この国の国民が世界一自覚していることだが、悲観的な想像力は人の歩みを簡単に止める。東アジアは賢くなりすぎた。

 

 

もちろん、自分にできることが限られているのはわかっているので、身の回りから、まずは自分からできることを考えてみる。楽観的に生きることにはかなりの自信がある。そうでなければ簡単に大卒なのに仕事を辞めて専門学校に入り直したりなんてしない。賢いことを是とするステージから降り、ピュアに楽しまなければならないフェーズが来ている。

 

 

さて本題へ。

まず小さい頃に見ていた楽しそうな大人はどんな人だったか思い返してみると、おおむね小中学生の「将来なりたい職業」ランキング上位をそのまま思い浮かべればいいのではないか。ランキングの上位に入ってくるのは漫画家、イラストレーターなどの絵を描く仕事、医者と学校の先生、その下にはYouTuber、歌い手、シェフ、パティシエなどが並ぶ。

 

ざっと眺めてみるとわかるが、これらのほとんどは「なにかをつくる」職業だ。では、何かを作っている人が増えればもっと世の中はハッピーになるんじゃないか?と単純な思考回路で話を進めてみる。

 

何かを作ることに関して言えば、そのこと自体のハードルはかなり低い。

絵を描く、料理をする、詩を書く、物語を書く、曲を作る、服を作る、などなど。

 

デザインの専門学校に入り直した後に、前職の同期に「ワンピースを作ってみたいんだよね」と相談されたことがある。

「作ってみれば?」と返しただけなのだけど、彼女がハッとした表情をしたのを覚えている。

 

ここで一つの仮説として浮かぶのは、「正しいやり方で」「正しいスタートラインから」「正しい道順で」「正しいゴールに」向かわなければならないと思っている人が多いのではないかということだ。東アジアは賢くなりすぎた、と言ったが、これはまさに悲観的な想像力と結びつく。何手か先を想像してしまえるほどの経験と知識が身についてしまっているのである。よく頑張ってきた証拠とも言える。けど、何かを始めるにあたっては邪魔であることは確かだ。今ここで求められているのはすべての行為を楽しみながら進めることだ。

 

続けて「子供用のワンピースから作ってみるといいよ」と伝えるとさらに納得したようだった。

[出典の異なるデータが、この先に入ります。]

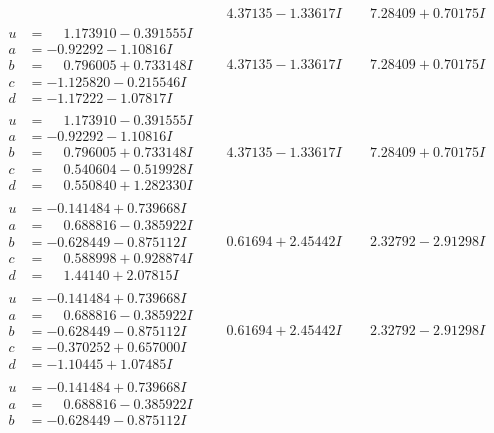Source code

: \documentclass[1p]{elsarticle_modified}
\theoremstyle{definition}
\begin{document}
$$\begin{array}{c|c|c}
 & \phantom{-}4.37135 - 1.33617 I & \phantom{-}7.28409 + 0.70175 I \\ \hline\begin{aligned}
u &= \phantom{-}1.173910 - 0.391555 I \\
a &= -0.92292 - 1.10816 I \\
b &= \phantom{-}0.796005 + 0.733148 I \\
c &= -1.125820 - 0.215546 I \\
d &= -1.17222 - 1.07817 I\end{aligned}
 & \phantom{-}4.37135 - 1.33617 I & \phantom{-}7.28409 + 0.70175 I \\ \hline\begin{aligned}
u &= \phantom{-}1.173910 - 0.391555 I \\
a &= -0.92292 - 1.10816 I \\
b &= \phantom{-}0.796005 + 0.733148 I \\
c &= \phantom{-}0.540604 - 0.519928 I \\
d &= \phantom{-}0.550840 + 1.282330 I\end{aligned}
 & \phantom{-}4.37135 - 1.33617 I & \phantom{-}7.28409 + 0.70175 I \\ \hline\begin{aligned}
u &= -0.141484 + 0.739668 I \\
a &= \phantom{-}0.688816 - 0.385922 I \\
b &= -0.628449 - 0.875112 I \\
c &= \phantom{-}0.588998 + 0.928874 I \\
d &= \phantom{-}1.44140 + 2.07815 I\end{aligned}
 & \phantom{-}0.61694 + 2.45442 I & \phantom{-}2.32792 - 2.91298 I \\ \hline\begin{aligned}
u &= -0.141484 + 0.739668 I \\
a &= \phantom{-}0.688816 - 0.385922 I \\
b &= -0.628449 - 0.875112 I \\
c &= -0.370252 + 0.657000 I \\
d &= -1.10445 + 1.07485 I\end{aligned}
 & \phantom{-}0.61694 + 2.45442 I & \phantom{-}2.32792 - 2.91298 I \\ \hline\begin{aligned}
u &= -0.141484 + 0.739668 I \\
a &= \phantom{-}0.688816 - 0.385922 I \\
b &= -0.628449 - 0.875112 I \\

\end{aligned}
\end{array}$$
\end{document}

子供服は大人の服に比べて使用する生地の面積がかなり狭い。つまり費用がかからない。失敗がしやすい。高頻度で作れる。なにかを自分の手で完成させるという経験は何にも変え難い価値がある。

 

大人用の綺麗なドレープやシルエットを実現するにはそれだけでは足りないのはわかっているが、彼女に必要なのは小さく始める勇気とその一歩目を踏み出すことであった。これはデザイン的に考えると、「プロトタイピング」になる。失敗してもいいからとにかく小さく初めて一歩目を踏み出し、方向性を探る。正解はあとから考える。そもそもここに正解も失敗もない。気づきがあった時点で正解である。

 

海を描いてみてくださいと言われて、なんでもいいから紙一面に色を塗ってみる。

「なんでこの色にしたんだろう」「もう少し海っぽくしたい」こう思えた時点でそれはもう成功だ。

 

彼女はそこから絵を描いたり、服を作ったりしながら楽しく生活しているようだ。

 

身の回りの大人と子供の違いを考えてみた時、大人のもつ趣味はやたらと消費的な性向が強い。子供は暇があれば画材を持って絵を描くし、落書きをする。大人はお金を持っているのだ。

お金を持った大人が好みがちな旅行のほとんどは消費であるし、食事もそうだ。映画鑑賞もそうだし、スポーツ観戦だってそう。

特に最近はその傾向が強まっているような気がしてならない。SNSがそこに拍車をかける。

 

これは、それらが何かを作るきっかけになれば素晴らしいのではないかという提案だ。作るために見るのと、見るために見るのとでは全く違ったものになる。

 

 

何かを上達していくなかでの気づきは人を謙虚にさせるし、新しい視点をもたらす。だから子どもはいつまでも貪欲に学び続け、活気に溢れているのだろう。

 

天才的なマーケターとして知られる森岡毅氏の言葉でこんなものがある。

「好きなことを動詞で考える」というものだ。

料理が好き→料理を作るのが好きか食べるのが好きかではその意味が大きく異なる。

 

 

料理を食べるのはただの消費にとどまってしまうことが多いが、さらに書くことも好きであれば、そこにフードライターという価値が生まれる。

天職は動詞で探せ、というのはかなり実用的な考え方だ。

 

 

何かを作るという行為には試行錯誤が伴うし、失敗も成功も生まれる。

失敗ができない世の中になったなと思うことが多いが、クリエイティブな趣味の中では大胆な挑戦もできれば、派手に失敗もできる。

 

好きなものを上手くなりたいと思うがあまり、先行者である他者と比較して辛くなってしまうこともよくあることだ。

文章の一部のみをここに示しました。